En las fiestas del Carnaval de mi adolescencia circulaban unas botellitas que lanzaban perfume y se usaban en los bailes. Si alguno te disparaba con ellas recibías un chorro helado que te daba en la cara, en el cuello o en la espalda, como una estocada. Cada disparo era un dardo perfumado pero también un signo de que habías sido señalado por alguien, que eras algo -una presa quizás- para otro.

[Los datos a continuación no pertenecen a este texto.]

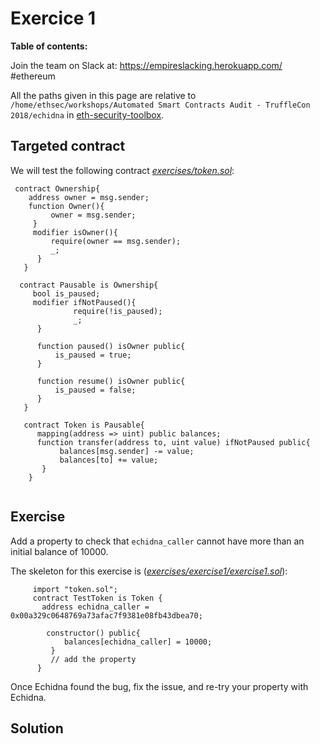 # Exercice 1 

**Table of contents:**

Join the team on Slack at: https://empireslacking.herokuapp.com/ #ethereum

All the paths given in this page are relative to `/home/ethsec/workshops/Automated Smart Contracts Audit - TruffleCon 2018/echidna` in [eth-security-toolbox](https://github.com/trailofbits/eth-security-toolbox`).
 
## Targeted contract
  
We will test the following contract *[exercises/token.sol](https://github.com/trailofbits/publications/blob/master/workshops/Automated%20Smart%20Contracts%20Audit%20-%20TruffleCon%202018/echidna/exercises/token.sol)*:
       
```Solidity
 contract Ownership{
    address owner = msg.sender;
    function Owner(){
         owner = msg.sender;
     }
     modifier isOwner(){
         require(owner == msg.sender);
         _;
      }
   }
        
  contract Pausable is Ownership{
     bool is_paused;
     modifier ifNotPaused(){
              require(!is_paused);
              _;
      }
       
      function paused() isOwner public{
          is_paused = true;
      }
          
      function resume() isOwner public{
          is_paused = false;
      }
   }
      
   contract Token is Pausable{
      mapping(address => uint) public balances;
      function transfer(address to, uint value) ifNotPaused public{
           balances[msg.sender] -= value;
           balances[to] += value;
       }
    }
    
```
     
## Exercise

Add a property to check that `echidna_caller` cannot have more than an initial balance of
10000.

The skeleton for this exercise is (*[exercises/exercise1/exercise1.sol](https://github.com/trailofbits/publications/blob/master/workshops/Automated%20Smart%20Contracts%20Audit%20-%20TruffleCon%202018/echidna/exercises/exercise1/exercise1.sol)*):
   
```Solidity   
     import "token.sol"; 
     contract TestToken is Token {
       address echidna_caller = 0x00a329c0648769a73afac7f9381e08fb43dbea70;

        constructor() public{
            balances[echidna_caller] = 10000;
         }
         // add the property
      }
 ```
       
Once Echidna found the bug, fix the issue, and re-try your property with Echidna.
   
## Solution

El perfume no es lo mismo que el olor. Huele, sí, pero el perfume es un olor artificial y, por decirlo así, ilegítimo, porque no está asociado a ninguna esencia de uno mismo, ninguna identidad. En un perfume conviven innumerables esencias; y sin embargo es como una huella o la impronta muy personal, una especie de sombra que nos acompaña y que no está generada por luz alguna. Cada uno de nosotros es un perfume, es decir, un tufo inconfundible que nace de la fusión de los olores del cuerpo y la química de una sustancia compleja, un tufo que embriaga al otro cuando se hace presente; o que tú mismo añoras del otro cuando no está.
No podemos escapar a nuestro perfume. Es preciso oler a algo para no ser cadáver, así pues, lo empleamos como indumentaria para el cuerpo.